> **Prompt**:
Would you copy each line of the data below that has "with"?

> **Recorded information**:
####
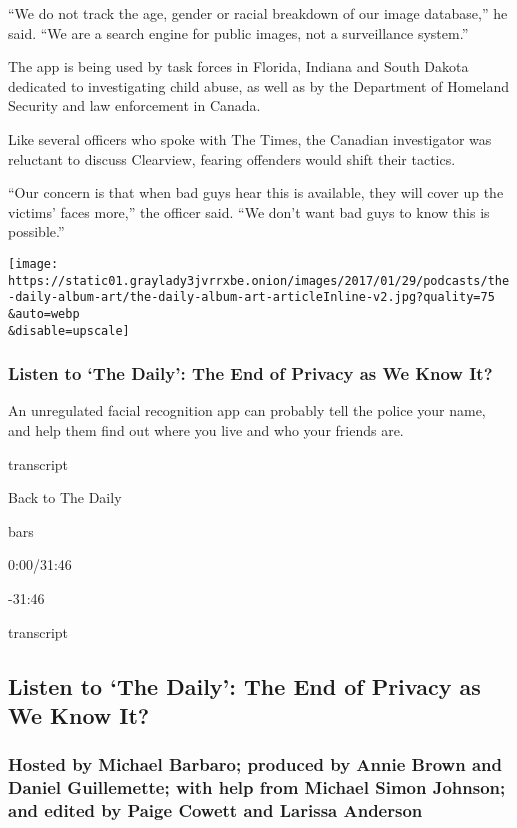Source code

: ``We do not track the age, gender or racial breakdown of our image
database,'' he said. ``We are a search engine for public images, not a
surveillance system.''

The app is being used by task forces in Florida, Indiana and South
Dakota dedicated to investigating child abuse, as well as by the
Department of Homeland Security and law enforcement in Canada.

Like several officers who spoke with The Times, the Canadian
investigator was reluctant to discuss Clearview, fearing offenders would
shift their tactics.

``Our concern is that when bad guys hear this is available, they will
cover up the victims' faces more,'' the officer said. ``We don't want
bad guys to know this is possible.''

\texttt{[image: https://static01.graylady3jvrrxbe.onion/images/2017/01/29/podcasts/the-daily-album-art/the-daily-album-art-articleInline-v2.jpg?quality=75\\\&auto=webp\\\&disable=upscale]}

\hypertarget{listen-to-the-daily-the-end-of-privacy-as-we-know-it}{%
\subsubsection{Listen to `The Daily': The End of Privacy as We Know
It?}\label{listen-to-the-daily-the-end-of-privacy-as-we-know-it}}

An unregulated facial recognition app can probably tell the police your
name, and help them find out where you live and who your friends are.

transcript

Back to The Daily

bars

0:00/31:46

-31:46

transcript

\hypertarget{listen-to-the-daily-the-end-of-privacy-as-we-know-it-1}{%
\subsection{Listen to `The Daily': The End of Privacy as We Know
It?}\label{listen-to-the-daily-the-end-of-privacy-as-we-know-it-1}}

\hypertarget{hosted-by-michael-barbaro-produced-by-annie-brown-and-daniel-guillemette-with-help-from-michael-simon-johnson-and-edited-by-paige-cowett-and-larissa-anderson}{%
\subsubsection{Hosted by Michael Barbaro; produced by Annie Brown and
Daniel Guillemette; with help from Michael Simon Johnson; and edited by
Paige Cowett and Larissa
Anderson}\label{hosted-by-michael-barbaro-produced-by-annie-brown-and-daniel-guillemette-with-help-from-michael-simon-johnson-and-edited-by-paige-cowett-and-larissa-anderson}}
####
> **Response to the task**:
Like several officers who spoke with The Times, the Canadian
\hypertarget{hosted-by-michael-barbaro-produced-by-annie-brown-and-daniel-guillemette-with-help-from-michael-simon-johnson-and-edited-by-paige-cowett-and-larissa-anderson}{%
Daniel Guillemette; with help from Michael Simon Johnson; and edited by
Anderson}\label{hosted-by-michael-barbaro-produced-by-annie-brown-and-daniel-guillemette-with-help-from-michael-simon-johnson-and-edited-by-paige-cowett-and-larissa-anderson}}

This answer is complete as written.